● YOUR TASK: Whichever lines include the word "vercel", copy them as they appear in the data.
[[ MATERIAL PROVIDED open ]]
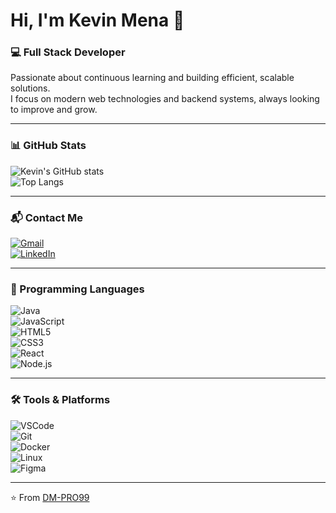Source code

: # Hi, I'm Kevin Mena 👋  

### 💻 Full Stack Developer  

Passionate about continuous learning and building efficient, scalable solutions.  
I focus on modern web technologies and backend systems, always looking to improve and grow.  

---

### 📊 GitHub Stats  
![Kevin's GitHub stats](https://github-readme-stats.vercel.app/api?username=DM-PRO99&show_icons=true&theme=radical)  
![Top Langs](https://github-readme-stats.vercel.app/api/top-langs/?username=DM-PRO99&layout=compact&theme=radical)  

---

### 📬 Contact Me  
[![Gmail](https://img.shields.io/badge/-Gmail-red?style=for-the-badge&logo=gmail&logoColor=white)](mailto:tuemail@gmail.com)  
[![LinkedIn](https://img.shields.io/badge/-LinkedIn-blue?style=for-the-badge&logo=linkedin&logoColor=white)](https://linkedin.com/in/tuusuario)  

---

### 🚀 Programming Languages  
![Java](https://img.shields.io/badge/Java-ED8B00?style=for-the-badge&logo=java&logoColor=white)  
![JavaScript](https://img.shields.io/badge/JavaScript-yellow?style=for-the-badge&logo=javascript&logoColor=black)  
![HTML5](https://img.shields.io/badge/HTML5-orange?style=for-the-badge&logo=html5&logoColor=white)  
![CSS3](https://img.shields.io/badge/CSS3-blue?style=for-the-badge&logo=css3&logoColor=white)  
![React](https://img.shields.io/badge/React-20232A?style=for-the-badge&logo=react&logoColor=61DAFB)  
![Node.js](https://img.shields.io/badge/Node.js-43853D?style=for-the-badge&logo=node.js&logoColor=white)  

---

### 🛠️ Tools & Platforms  
![VSCode](https://img.shields.io/badge/VS%20Code-blue?style=for-the-badge&logo=visual-studio-code&logoColor=white)  
![Git](https://img.shields.io/badge/Git-F05032?style=for-the-badge&logo=git&logoColor=white)  
![Docker](https://img.shields.io/badge/Docker-2496ED?style=for-the-badge&logo=docker&logoColor=white)  
![Linux](https://img.shields.io/badge/Linux-FCC624?style=for-the-badge&logo=linux&logoColor=black)  
![Figma](https://img.shields.io/badge/Figma-F24E1E?style=for-the-badge&logo=figma&logoColor=white)  

---

⭐️ From [DM-PRO99](https://github.com/DM-PRO99)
[[ MATERIAL PROVIDED closed ]]
● RESULT OF THIS TASK:
![Kevin's GitHub stats](https://github-readme-stats.vercel.app/api?username=DM-PRO99&show_icons=true&theme=radical)  
![Top Langs](https://github-readme-stats.vercel.app/api/top-langs/?username=DM-PRO99&layout=compact&theme=radical)  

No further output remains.